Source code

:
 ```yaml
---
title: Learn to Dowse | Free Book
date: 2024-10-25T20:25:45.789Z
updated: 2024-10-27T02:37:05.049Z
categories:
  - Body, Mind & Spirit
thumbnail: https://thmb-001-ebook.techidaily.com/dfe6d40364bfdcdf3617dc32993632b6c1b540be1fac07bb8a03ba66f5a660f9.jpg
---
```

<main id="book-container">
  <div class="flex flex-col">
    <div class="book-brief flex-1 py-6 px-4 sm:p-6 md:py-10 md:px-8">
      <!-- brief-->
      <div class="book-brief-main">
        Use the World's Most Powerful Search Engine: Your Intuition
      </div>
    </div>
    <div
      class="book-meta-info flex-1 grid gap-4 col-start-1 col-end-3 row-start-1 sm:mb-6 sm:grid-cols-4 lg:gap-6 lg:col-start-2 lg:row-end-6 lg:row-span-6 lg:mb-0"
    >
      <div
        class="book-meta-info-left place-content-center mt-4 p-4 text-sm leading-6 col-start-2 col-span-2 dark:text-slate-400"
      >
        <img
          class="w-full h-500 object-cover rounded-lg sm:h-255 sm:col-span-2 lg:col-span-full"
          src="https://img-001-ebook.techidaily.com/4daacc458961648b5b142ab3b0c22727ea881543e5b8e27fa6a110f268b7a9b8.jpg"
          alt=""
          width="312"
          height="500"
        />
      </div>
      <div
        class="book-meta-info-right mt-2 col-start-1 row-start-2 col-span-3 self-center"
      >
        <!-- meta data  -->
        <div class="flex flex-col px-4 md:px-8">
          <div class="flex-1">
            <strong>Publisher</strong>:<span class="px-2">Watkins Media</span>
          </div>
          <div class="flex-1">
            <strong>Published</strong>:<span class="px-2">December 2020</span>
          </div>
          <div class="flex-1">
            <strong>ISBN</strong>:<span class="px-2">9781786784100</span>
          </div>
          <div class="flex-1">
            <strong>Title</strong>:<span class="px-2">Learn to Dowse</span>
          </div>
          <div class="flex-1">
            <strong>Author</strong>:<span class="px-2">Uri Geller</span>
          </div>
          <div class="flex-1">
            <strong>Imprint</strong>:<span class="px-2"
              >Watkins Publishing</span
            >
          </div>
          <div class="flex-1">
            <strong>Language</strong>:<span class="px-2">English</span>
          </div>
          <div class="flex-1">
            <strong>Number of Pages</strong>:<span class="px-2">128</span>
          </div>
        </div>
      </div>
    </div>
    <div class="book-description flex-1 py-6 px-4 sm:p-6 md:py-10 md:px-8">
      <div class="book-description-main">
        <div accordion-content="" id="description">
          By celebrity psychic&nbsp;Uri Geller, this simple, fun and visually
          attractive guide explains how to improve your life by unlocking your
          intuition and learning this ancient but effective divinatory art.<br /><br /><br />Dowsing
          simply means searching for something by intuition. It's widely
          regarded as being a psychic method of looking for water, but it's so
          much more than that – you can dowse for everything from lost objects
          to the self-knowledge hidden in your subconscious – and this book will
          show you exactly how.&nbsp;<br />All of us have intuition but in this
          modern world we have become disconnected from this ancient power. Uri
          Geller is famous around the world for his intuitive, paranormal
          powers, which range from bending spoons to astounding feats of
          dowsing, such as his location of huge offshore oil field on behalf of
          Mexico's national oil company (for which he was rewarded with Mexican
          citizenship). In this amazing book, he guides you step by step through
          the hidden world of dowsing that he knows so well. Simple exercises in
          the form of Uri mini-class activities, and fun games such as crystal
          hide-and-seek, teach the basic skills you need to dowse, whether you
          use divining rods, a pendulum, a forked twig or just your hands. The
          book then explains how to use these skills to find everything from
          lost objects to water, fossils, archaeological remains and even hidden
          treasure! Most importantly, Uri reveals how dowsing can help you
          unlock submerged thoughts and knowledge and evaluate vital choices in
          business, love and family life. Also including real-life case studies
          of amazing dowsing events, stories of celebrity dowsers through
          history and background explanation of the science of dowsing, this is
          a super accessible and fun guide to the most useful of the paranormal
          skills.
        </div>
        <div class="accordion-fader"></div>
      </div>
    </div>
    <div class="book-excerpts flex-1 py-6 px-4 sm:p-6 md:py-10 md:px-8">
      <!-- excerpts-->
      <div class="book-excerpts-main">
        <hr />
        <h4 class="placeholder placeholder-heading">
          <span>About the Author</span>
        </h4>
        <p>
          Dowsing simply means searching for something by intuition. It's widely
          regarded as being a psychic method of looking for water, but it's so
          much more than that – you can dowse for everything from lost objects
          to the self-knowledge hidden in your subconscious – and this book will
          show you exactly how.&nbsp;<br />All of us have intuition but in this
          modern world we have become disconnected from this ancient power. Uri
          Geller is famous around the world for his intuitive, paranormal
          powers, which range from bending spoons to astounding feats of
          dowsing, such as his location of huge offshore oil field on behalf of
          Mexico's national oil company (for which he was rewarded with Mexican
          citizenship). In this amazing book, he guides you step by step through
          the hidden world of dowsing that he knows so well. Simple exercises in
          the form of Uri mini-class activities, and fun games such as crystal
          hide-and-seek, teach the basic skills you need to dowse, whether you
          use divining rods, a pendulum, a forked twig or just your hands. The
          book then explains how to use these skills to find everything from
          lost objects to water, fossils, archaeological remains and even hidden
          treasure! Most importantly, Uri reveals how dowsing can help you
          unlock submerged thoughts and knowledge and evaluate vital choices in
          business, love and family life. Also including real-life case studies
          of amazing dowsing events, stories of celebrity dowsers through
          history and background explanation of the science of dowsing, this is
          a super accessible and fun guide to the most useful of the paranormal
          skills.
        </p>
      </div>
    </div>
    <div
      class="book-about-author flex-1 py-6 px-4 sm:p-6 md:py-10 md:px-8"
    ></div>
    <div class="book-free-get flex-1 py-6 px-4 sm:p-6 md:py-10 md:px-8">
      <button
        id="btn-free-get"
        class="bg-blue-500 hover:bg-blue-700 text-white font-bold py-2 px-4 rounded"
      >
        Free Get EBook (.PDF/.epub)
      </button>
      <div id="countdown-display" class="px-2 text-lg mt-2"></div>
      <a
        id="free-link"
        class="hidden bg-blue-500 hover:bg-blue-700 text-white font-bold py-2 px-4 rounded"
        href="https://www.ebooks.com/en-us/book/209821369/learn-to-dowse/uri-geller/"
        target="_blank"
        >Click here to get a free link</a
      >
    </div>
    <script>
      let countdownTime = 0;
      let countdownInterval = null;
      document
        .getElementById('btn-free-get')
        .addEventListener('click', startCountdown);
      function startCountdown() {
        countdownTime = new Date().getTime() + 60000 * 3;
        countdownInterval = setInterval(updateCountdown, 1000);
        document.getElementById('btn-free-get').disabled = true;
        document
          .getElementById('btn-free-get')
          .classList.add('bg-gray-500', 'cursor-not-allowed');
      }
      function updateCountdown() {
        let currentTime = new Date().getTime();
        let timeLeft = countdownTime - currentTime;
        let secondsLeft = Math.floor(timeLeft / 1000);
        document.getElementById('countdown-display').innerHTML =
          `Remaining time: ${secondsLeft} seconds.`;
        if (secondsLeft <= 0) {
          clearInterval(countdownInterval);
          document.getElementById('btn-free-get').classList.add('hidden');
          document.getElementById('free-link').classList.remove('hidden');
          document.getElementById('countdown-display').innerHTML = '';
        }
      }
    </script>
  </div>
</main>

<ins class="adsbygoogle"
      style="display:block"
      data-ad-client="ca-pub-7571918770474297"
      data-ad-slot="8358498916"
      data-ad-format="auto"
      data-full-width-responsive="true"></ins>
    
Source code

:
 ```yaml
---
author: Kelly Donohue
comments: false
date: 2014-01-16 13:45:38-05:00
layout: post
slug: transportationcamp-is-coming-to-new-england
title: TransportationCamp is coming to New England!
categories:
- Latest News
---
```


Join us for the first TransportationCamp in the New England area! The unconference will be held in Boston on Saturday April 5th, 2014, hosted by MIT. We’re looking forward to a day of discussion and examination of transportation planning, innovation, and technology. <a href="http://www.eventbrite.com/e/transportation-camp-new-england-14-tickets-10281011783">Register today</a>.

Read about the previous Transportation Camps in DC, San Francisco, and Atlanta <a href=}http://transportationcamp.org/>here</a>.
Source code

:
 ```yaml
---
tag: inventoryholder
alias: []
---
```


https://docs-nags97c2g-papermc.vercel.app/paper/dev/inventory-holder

• [Task to carry out] Give back exactly the lines from the beginning of the records through the line containing "Use the World's", and only those.

• [Answer box]
Source code

:
 ```yaml
---
title: Learn to Dowse | Free Book
date: 2024-10-25T20:25:45.789Z
updated: 2024-10-27T02:37:05.049Z
categories:
  - Body, Mind & Spirit
thumbnail: https://thmb-001-ebook.techidaily.com/dfe6d40364bfdcdf3617dc32993632b6c1b540be1fac07bb8a03ba66f5a660f9.jpg
---
```

<main id="book-container">
  <div class="flex flex-col">
    <div class="book-brief flex-1 py-6 px-4 sm:p-6 md:py-10 md:px-8">
      <!-- brief-->
      <div class="book-brief-main">
        Use the World's Most Powerful Search Engine: Your Intuition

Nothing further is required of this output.